The Company’s adoption of ASU 2016-09 in the first quarter of 2017 using the modified retrospective approach resulted in a decrease to deferred tax liability and a corresponding adjustment to accumulated deficit of
$0.6 million
as of December 31, 2016. Additional tax deductions during the nine months ended September 30, 2017 from stock compensation under the guidance of ASU 2016-09 resulted in a reduction to income tax expense of
$4.1 million
.
The Company’s U.S. federal income tax returns for 2013 and beyond, and its Texas franchise tax returns for 2012 and beyond, remain subject to examination by the taxing authorities. No other jurisdiction’s returns are significant to the Company’s financial position.

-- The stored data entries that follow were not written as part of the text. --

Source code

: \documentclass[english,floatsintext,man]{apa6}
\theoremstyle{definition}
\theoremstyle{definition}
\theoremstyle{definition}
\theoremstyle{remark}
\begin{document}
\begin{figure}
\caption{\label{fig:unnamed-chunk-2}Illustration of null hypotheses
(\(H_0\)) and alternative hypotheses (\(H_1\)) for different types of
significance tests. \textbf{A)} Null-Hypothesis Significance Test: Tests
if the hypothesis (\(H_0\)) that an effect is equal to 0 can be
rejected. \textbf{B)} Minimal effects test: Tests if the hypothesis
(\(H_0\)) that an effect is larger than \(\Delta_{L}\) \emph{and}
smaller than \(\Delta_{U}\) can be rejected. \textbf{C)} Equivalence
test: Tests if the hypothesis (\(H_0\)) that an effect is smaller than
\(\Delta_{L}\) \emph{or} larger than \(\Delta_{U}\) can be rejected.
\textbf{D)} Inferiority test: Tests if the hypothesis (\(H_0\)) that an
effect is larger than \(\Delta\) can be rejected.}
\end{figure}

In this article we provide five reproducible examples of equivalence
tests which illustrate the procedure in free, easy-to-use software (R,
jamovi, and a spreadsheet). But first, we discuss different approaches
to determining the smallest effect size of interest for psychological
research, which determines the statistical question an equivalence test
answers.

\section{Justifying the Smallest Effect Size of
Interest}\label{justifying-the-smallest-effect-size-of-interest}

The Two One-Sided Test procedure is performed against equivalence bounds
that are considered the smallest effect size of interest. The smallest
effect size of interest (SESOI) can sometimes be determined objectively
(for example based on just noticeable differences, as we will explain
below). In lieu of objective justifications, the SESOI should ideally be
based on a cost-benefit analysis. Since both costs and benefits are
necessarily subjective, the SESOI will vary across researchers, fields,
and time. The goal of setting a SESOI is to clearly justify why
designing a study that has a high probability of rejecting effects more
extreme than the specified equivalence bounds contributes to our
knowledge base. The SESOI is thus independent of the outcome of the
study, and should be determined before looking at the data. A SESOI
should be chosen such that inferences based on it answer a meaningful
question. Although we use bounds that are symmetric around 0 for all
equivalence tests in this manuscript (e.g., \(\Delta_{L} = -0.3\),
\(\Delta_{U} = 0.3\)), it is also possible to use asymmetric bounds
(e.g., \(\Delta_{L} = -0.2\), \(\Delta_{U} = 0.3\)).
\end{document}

New Accounting Pronouncements
In May 2014, the Financial Accounting Standards Board ("FASB") issued Accounting Standard Update ("ASU") 2014-09, “Revenue from Contracts with Customers (Topic 606),” which provides a comprehensive revenue recognition standard for contracts with customers that supersedes current revenue recognition guidance including industry specific guidance. An entity is required to apply ASU 2014-09 for annual and interim reporting periods beginning after December 15, 2017. An entity can apply ASU 2014-09 using either a full retrospective method, meaning the standard is applied to all of the periods presented, or a
modified retrospective method, meaning the cumulative effect of initially applying the standard is recognized in the most current period presented in the financial statements. The Company has selected the modified retrospective method and is currently evaluating the impact of its pending adoption of this guidance on its consolidated financial statements; however, it has not identified any revenue stream that would be materially impacted and does not expect the adoption of this standard to have a material impact on our consolidated financial statements.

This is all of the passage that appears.